• _Data records_:
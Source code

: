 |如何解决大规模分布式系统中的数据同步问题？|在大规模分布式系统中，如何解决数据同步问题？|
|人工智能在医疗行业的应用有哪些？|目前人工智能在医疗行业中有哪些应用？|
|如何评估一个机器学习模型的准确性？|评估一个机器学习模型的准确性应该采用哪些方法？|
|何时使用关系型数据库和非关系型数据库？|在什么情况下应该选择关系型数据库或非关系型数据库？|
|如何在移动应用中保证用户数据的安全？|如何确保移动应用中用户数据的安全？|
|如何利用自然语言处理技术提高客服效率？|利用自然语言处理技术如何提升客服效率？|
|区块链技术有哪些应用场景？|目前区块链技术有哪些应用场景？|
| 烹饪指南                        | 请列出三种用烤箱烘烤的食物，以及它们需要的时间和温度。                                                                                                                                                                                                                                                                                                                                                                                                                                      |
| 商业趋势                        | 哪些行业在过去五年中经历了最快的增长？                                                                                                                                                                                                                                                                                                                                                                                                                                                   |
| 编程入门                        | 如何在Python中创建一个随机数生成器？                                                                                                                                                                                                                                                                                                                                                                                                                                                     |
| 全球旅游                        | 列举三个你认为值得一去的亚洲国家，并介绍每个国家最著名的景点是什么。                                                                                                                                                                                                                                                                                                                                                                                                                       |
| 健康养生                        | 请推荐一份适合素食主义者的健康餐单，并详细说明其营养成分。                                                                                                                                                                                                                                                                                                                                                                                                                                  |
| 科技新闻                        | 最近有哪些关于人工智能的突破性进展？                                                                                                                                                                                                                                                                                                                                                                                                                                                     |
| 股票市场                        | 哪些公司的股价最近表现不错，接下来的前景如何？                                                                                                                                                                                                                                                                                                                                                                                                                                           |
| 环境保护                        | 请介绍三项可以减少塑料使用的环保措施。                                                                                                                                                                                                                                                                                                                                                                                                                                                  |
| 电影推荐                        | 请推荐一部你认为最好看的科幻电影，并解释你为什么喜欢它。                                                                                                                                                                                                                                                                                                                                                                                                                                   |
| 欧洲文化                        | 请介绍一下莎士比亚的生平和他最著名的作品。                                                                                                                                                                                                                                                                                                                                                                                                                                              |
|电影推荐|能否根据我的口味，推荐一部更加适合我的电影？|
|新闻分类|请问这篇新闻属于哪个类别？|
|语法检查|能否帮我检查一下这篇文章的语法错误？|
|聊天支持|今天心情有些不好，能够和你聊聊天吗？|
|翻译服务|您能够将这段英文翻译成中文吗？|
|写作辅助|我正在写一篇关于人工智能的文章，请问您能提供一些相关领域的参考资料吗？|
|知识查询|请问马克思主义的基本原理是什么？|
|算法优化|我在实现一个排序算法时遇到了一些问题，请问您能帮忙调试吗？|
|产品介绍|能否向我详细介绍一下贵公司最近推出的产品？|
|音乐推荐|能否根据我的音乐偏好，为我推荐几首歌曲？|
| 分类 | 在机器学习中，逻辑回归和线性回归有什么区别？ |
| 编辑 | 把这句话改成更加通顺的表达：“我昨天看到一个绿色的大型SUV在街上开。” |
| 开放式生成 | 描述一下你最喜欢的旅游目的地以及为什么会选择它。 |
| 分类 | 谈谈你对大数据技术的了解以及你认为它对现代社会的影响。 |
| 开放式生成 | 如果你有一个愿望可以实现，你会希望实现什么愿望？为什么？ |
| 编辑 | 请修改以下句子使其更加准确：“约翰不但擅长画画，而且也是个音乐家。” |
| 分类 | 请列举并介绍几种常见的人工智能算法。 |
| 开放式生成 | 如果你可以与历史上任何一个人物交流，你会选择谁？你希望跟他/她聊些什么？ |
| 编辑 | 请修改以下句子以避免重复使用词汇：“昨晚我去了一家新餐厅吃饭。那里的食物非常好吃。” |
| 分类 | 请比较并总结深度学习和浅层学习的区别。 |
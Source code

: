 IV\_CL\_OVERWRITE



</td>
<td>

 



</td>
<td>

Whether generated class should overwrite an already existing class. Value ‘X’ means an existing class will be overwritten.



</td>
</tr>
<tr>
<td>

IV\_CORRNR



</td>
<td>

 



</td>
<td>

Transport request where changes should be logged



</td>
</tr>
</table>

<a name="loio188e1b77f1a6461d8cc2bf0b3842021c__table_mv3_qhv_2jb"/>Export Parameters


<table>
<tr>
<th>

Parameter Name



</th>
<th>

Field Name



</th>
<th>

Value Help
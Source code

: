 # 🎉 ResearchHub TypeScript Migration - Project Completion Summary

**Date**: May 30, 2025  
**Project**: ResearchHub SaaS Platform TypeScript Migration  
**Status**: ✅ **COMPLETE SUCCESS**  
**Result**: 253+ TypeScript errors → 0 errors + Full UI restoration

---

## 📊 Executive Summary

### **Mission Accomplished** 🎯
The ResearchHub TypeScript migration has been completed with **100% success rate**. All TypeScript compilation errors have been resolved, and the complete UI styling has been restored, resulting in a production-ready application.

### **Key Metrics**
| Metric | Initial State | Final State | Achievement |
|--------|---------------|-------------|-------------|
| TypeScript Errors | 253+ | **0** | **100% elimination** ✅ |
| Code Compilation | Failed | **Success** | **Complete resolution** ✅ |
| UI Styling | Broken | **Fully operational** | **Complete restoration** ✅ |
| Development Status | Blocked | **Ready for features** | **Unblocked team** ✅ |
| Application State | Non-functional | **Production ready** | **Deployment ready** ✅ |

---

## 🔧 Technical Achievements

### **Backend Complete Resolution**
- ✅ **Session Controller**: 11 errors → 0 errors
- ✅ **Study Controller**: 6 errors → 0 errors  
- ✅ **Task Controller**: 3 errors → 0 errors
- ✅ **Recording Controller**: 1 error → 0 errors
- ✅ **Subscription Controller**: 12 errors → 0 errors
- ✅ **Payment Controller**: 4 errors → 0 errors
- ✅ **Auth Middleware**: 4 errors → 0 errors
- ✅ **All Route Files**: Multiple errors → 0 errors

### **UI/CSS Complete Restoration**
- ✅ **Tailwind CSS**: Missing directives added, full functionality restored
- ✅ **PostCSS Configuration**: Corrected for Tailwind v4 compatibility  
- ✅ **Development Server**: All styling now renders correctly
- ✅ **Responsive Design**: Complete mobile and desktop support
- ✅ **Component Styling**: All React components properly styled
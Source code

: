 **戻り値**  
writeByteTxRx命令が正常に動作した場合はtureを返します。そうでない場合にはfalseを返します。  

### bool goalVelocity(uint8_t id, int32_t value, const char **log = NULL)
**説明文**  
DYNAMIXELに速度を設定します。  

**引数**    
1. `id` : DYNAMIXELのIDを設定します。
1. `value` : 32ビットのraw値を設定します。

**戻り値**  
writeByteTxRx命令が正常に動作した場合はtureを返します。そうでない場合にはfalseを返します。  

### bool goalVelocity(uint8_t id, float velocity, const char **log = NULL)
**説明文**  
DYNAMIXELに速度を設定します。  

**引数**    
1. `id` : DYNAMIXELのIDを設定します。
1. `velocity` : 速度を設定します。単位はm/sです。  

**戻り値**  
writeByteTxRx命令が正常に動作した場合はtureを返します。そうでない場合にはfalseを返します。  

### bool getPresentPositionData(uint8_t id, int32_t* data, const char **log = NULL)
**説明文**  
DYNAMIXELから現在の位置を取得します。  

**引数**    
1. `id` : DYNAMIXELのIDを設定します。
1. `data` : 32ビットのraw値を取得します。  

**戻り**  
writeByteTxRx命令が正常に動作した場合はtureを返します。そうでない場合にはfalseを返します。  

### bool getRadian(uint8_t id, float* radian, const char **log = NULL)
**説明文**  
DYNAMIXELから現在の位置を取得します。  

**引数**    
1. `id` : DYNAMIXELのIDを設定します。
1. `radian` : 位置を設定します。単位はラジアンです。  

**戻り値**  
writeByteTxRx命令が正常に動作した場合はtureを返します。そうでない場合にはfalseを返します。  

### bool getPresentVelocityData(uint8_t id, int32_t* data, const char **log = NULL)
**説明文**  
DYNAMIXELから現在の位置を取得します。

• _Exercise brief_:
One stretch of the lines above is wanted, from the line that contains "### **Key Metrics**" through the line that contains "## 🔧 Technical Achievements". Output it exactly.

• _Expected output_:
### **Key Metrics**
| Metric | Initial State | Final State | Achievement |
|--------|---------------|-------------|-------------|
| TypeScript Errors | 253+ | **0** | **100% elimination** ✅ |
| Code Compilation | Failed | **Success** | **Complete resolution** ✅ |
| UI Styling | Broken | **Fully operational** | **Complete restoration** ✅ |
| Development Status | Blocked | **Ready for features** | **Unblocked team** ✅ |
| Application State | Non-functional | **Production ready** | **Deployment ready** ✅ |

---

## 🔧 Technical Achievements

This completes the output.